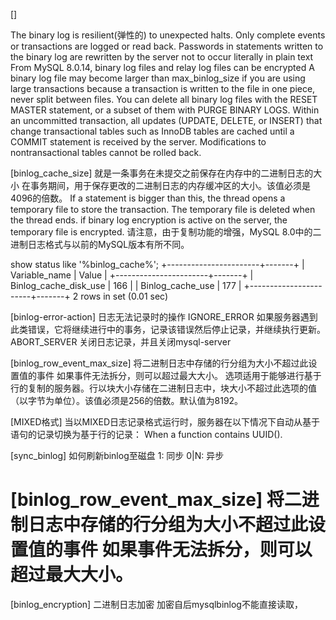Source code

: []

The binary log is resilient(弹性的) to unexpected halts. 
Only complete events or transactions are logged or read back.
Passwords in statements written to the binary log are rewritten by the server not to occur literally in plain text
From MySQL 8.0.14, binary log files and relay log files can be encrypted
A binary log file may become larger than max_binlog_size if you are using large transactions because a transaction is written to the file in one piece, never split between files.
You can delete all binary log files with the RESET MASTER statement, or a subset of them with PURGE BINARY LOGS. 
Within an uncommitted transaction, all updates (UPDATE, DELETE, or INSERT) that change transactional tables such as InnoDB tables are cached until a COMMIT statement is received by the server. 
Modifications to nontransactional tables cannot be rolled back.

[binlog_cache_size]
就是一条事务在未提交之前保存在内存中的二进制日志的大小
在事务期间，用于保存更改的二进制日志的内存缓冲区的大小。该值必须是4096的倍数。
If a statement is bigger than this, the thread opens a temporary file to store the transaction. The temporary file is deleted when the thread ends. 
if binary log encryption is active on the server, the temporary file is encrypted.
请注意，由于复制功能的增强，MySQL 8.0中的二进制日志格式与以前的MySQL版本有所不同。


show status like '%binlog_cache%';
+-----------------------+-------+
| Variable_name         | Value |
+-----------------------+-------+
| Binlog_cache_disk_use | 166   |
| Binlog_cache_use      | 177   |
+-----------------------+-------+
2 rows in set (0.01 sec)


[binlog-error-action]
日志无法记录时的操作
IGNORE_ERROR 如果服务器遇到此类错误，它将继续进行中的事务，记录该错误然后停止记录，并继续执行更新。
ABORT_SERVER 关闭日志记录，并且关闭mysql-server

[binlog_row_event_max_size]
将二进制日志中存储的行分组为大小不超过此设置值的事件
如果事件无法拆分，则可以超过最大大小。
选项适用于能够进行基于行的复制的服务器。行以块大小存储在二进制日志中，块大小不超过此选项的值（以字节为单位）。该值必须是256的倍数。默认值为8192。

[MIXED格式]
当以MIXED日志记录格式运行时，服务器在以下情况下自动从基于语句的记录切换为基于行的记录：
When a function contains UUID().


[sync_binlog]
如何刷新binlog至磁盘
1: 同步
0|N: 异步

[binlog_row_event_max_size]
将二进制日志中存储的行分组为大小不超过此设置值的事件
如果事件无法拆分，则可以超过最大大小。
=======

[binlog_encryption]
二进制日志加密
加密自后mysqlbinlog不能直接读取，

- _TO DO_
Write out the data above precisely. Pictures stay out.

- _TASK ANSWER_
Source code

: []

The binary log is resilient(弹性的) to unexpected halts. 
Only complete events or transactions are logged or read back.
Passwords in statements written to the binary log are rewritten by the server not to occur literally in plain text
From MySQL 8.0.14, binary log files and relay log files can be encrypted
A binary log file may become larger than max_binlog_size if you are using large transactions because a transaction is written to the file in one piece, never split between files.
You can delete all binary log files with the RESET MASTER statement, or a subset of them with PURGE BINARY LOGS. 
Within an uncommitted transaction, all updates (UPDATE, DELETE, or INSERT) that change transactional tables such as InnoDB tables are cached until a COMMIT statement is received by the server. 
Modifications to nontransactional tables cannot be rolled back.

[binlog_cache_size]
就是一条事务在未提交之前保存在内存中的二进制日志的大小
在事务期间，用于保存更改的二进制日志的内存缓冲区的大小。该值必须是4096的倍数。
If a statement is bigger than this, the thread opens a temporary file to store the transaction. The temporary file is deleted when the thread ends. 
if binary log encryption is active on the server, the temporary file is encrypted.
请注意，由于复制功能的增强，MySQL 8.0中的二进制日志格式与以前的MySQL版本有所不同。


show status like '%binlog_cache%';
+-----------------------+-------+
| Variable_name         | Value |
+-----------------------+-------+
| Binlog_cache_disk_use | 166   |
| Binlog_cache_use      | 177   |
+-----------------------+-------+
2 rows in set (0.01 sec)


[binlog-error-action]
日志无法记录时的操作
IGNORE_ERROR 如果服务器遇到此类错误，它将继续进行中的事务，记录该错误然后停止记录，并继续执行更新。
ABORT_SERVER 关闭日志记录，并且关闭mysql-server

[binlog_row_event_max_size]
将二进制日志中存储的行分组为大小不超过此设置值的事件
如果事件无法拆分，则可以超过最大大小。
选项适用于能够进行基于行的复制的服务器。行以块大小存储在二进制日志中，块大小不超过此选项的值（以字节为单位）。该值必须是256的倍数。默认值为8192。

[MIXED格式]
当以MIXED日志记录格式运行时，服务器在以下情况下自动从基于语句的记录切换为基于行的记录：
When a function contains UUID().


[sync_binlog]
如何刷新binlog至磁盘
1: 同步
0|N: 异步

[binlog_row_event_max_size]
将二进制日志中存储的行分组为大小不超过此设置值的事件
如果事件无法拆分，则可以超过最大大小。
=======

[binlog_encryption]
二进制日志加密
加密自后mysqlbinlog不能直接读取，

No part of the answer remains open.